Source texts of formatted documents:

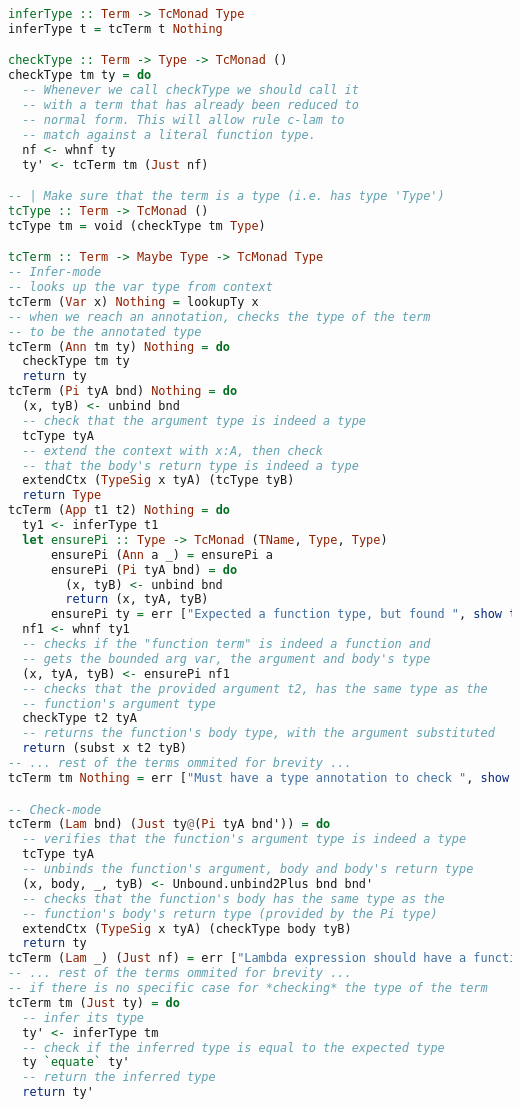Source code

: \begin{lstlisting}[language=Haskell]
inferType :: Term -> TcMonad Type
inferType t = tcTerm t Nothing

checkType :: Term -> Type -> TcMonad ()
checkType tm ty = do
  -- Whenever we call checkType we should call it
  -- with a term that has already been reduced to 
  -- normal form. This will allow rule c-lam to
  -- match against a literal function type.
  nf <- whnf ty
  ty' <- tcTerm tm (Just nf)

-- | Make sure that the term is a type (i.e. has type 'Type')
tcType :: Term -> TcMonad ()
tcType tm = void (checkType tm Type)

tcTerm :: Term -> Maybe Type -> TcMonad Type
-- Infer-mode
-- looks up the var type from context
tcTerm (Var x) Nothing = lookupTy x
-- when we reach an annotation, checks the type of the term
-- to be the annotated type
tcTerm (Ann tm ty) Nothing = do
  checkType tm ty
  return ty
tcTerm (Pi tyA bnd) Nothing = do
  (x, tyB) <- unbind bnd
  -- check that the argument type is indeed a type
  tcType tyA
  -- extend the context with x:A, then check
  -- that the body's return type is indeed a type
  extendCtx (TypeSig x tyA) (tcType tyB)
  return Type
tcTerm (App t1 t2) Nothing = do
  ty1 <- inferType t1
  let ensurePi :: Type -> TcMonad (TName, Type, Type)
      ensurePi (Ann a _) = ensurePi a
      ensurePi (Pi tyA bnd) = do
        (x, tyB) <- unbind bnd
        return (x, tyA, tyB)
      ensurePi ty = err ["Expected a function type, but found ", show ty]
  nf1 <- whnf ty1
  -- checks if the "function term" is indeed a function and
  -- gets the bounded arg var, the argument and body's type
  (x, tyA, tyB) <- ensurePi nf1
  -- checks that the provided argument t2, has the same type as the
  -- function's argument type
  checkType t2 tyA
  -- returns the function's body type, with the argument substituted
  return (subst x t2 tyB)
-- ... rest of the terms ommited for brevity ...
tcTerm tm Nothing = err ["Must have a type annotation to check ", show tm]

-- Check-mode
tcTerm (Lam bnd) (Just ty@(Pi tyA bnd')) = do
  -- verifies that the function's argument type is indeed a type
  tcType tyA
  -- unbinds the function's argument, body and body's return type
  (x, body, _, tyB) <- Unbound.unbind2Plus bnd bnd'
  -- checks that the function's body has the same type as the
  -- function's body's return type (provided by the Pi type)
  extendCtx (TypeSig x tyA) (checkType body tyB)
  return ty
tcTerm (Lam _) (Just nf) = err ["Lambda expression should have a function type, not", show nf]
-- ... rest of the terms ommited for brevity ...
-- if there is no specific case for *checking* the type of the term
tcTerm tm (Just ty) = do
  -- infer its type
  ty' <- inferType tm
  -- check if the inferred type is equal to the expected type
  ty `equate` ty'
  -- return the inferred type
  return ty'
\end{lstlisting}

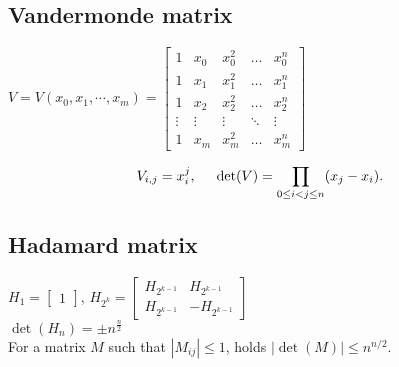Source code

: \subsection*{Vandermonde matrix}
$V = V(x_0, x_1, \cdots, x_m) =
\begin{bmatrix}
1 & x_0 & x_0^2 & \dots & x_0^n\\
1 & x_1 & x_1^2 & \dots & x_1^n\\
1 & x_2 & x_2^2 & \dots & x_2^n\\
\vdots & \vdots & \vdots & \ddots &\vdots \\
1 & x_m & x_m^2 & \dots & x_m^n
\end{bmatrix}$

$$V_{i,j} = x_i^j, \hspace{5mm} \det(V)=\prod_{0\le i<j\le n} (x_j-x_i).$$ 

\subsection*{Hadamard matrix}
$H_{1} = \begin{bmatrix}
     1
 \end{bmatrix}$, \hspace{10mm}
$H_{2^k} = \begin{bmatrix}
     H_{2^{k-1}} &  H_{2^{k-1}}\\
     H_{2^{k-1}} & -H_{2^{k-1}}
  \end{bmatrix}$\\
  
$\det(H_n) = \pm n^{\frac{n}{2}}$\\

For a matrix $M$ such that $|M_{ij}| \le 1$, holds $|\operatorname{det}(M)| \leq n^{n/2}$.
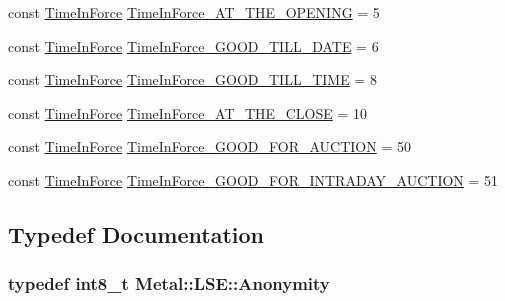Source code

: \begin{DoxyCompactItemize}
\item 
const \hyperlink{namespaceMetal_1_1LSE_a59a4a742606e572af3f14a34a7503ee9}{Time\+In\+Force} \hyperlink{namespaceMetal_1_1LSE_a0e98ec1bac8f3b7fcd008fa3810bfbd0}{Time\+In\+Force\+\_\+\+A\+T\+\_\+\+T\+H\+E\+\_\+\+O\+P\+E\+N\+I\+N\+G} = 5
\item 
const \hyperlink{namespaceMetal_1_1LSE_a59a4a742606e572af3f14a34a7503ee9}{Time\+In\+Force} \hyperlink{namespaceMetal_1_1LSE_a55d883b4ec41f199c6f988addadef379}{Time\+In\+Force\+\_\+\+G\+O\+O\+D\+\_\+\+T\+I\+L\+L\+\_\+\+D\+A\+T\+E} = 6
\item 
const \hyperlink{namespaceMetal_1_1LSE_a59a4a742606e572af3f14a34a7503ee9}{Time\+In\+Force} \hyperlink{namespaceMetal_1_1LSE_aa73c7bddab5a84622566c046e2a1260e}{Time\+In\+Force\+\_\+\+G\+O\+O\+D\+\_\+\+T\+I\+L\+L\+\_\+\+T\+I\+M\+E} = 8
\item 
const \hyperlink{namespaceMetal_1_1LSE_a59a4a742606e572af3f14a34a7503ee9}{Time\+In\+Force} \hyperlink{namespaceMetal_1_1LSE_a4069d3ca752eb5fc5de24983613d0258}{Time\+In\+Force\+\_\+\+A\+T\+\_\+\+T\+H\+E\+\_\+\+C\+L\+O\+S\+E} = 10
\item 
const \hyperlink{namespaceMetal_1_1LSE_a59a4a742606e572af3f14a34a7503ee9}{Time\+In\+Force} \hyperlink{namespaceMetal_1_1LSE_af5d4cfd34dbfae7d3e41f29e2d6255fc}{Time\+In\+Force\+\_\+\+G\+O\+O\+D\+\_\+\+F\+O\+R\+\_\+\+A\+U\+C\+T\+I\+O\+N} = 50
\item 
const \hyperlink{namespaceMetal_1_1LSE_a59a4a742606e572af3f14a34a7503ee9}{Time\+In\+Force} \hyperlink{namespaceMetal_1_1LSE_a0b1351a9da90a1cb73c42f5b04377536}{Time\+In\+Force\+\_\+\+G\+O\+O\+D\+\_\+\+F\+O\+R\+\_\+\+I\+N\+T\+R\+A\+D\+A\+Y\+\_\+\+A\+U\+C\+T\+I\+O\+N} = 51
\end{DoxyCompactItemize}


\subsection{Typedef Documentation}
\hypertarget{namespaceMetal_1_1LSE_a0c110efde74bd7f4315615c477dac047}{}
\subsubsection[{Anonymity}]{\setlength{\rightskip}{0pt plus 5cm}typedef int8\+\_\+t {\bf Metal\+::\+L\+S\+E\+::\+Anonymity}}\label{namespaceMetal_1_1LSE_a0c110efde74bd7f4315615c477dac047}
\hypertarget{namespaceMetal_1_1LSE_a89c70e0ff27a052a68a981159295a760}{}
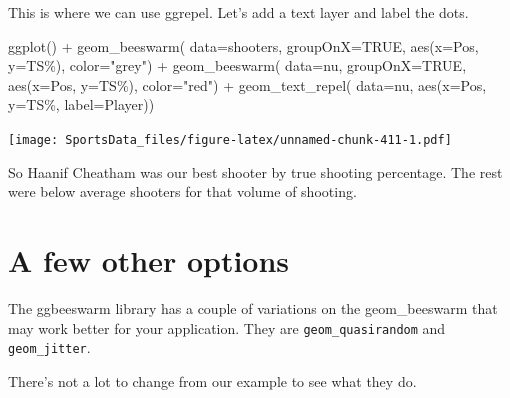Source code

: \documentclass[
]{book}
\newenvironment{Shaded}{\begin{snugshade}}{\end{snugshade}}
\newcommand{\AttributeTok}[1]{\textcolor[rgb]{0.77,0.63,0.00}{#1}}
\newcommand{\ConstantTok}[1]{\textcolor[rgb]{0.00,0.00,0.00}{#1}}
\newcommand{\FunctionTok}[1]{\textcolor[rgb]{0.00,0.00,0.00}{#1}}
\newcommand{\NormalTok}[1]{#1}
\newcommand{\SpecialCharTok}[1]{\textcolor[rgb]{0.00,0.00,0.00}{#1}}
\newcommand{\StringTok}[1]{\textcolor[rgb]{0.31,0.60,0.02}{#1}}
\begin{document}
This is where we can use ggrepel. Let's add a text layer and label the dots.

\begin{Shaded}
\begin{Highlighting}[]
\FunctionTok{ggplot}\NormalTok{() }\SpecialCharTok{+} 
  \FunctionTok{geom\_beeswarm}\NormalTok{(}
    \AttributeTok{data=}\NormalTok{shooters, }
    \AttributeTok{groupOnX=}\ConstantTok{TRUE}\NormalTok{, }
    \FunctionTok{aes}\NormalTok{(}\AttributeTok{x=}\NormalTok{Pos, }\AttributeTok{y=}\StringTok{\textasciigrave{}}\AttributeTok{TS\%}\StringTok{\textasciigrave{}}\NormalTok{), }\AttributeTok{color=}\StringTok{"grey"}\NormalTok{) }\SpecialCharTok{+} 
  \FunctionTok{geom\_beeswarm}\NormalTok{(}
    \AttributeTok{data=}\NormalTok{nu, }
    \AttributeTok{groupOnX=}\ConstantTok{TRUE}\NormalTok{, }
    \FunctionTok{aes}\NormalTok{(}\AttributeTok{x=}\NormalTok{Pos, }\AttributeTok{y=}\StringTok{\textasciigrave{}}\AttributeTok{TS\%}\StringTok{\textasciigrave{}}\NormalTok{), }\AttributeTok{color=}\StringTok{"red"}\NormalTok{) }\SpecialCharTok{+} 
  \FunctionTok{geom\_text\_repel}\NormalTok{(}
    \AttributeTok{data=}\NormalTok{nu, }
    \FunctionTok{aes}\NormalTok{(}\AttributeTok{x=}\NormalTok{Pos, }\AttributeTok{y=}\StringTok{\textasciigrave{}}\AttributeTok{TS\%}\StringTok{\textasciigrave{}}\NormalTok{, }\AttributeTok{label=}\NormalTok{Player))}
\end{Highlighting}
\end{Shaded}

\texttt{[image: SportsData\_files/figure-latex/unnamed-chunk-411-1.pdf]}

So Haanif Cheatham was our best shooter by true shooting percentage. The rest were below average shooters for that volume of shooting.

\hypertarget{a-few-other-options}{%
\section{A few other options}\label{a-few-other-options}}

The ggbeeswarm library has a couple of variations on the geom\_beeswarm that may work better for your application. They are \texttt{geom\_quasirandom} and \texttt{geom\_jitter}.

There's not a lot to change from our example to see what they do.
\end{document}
---
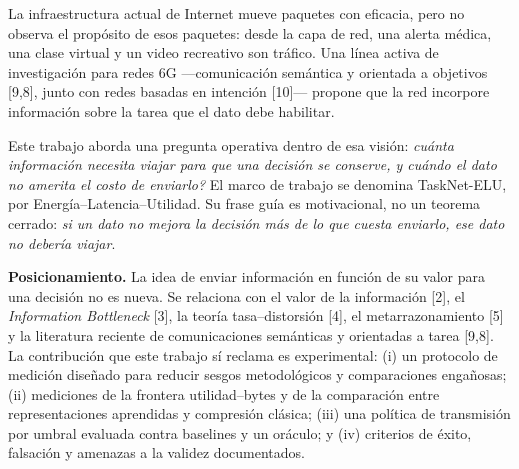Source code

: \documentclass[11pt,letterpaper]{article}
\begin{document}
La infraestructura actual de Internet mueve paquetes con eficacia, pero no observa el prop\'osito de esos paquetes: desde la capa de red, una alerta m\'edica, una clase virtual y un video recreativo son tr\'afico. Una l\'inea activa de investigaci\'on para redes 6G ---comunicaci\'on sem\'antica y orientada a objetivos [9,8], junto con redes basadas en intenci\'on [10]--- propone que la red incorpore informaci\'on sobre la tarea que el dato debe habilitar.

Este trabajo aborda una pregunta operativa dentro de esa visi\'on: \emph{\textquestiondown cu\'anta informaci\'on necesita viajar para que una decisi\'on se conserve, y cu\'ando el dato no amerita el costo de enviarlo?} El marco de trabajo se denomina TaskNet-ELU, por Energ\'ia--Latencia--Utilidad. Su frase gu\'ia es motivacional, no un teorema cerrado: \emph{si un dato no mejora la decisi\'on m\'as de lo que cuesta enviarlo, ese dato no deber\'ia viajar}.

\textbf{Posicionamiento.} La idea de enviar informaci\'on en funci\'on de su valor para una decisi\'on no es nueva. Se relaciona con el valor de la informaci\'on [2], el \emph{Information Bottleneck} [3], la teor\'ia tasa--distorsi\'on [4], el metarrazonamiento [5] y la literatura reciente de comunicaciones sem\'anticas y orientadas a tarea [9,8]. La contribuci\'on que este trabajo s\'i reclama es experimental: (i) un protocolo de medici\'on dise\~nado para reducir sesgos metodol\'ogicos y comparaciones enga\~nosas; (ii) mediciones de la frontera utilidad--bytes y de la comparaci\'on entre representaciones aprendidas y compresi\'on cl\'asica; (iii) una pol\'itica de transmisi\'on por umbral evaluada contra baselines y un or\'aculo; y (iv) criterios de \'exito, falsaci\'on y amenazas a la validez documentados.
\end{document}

Task to carry out: Find the word "other" in the records. Copy every line it appears in.

Output of the task:
\hypertarget{a-few-other-options}{%
\section{A few other options}\label{a-few-other-options}}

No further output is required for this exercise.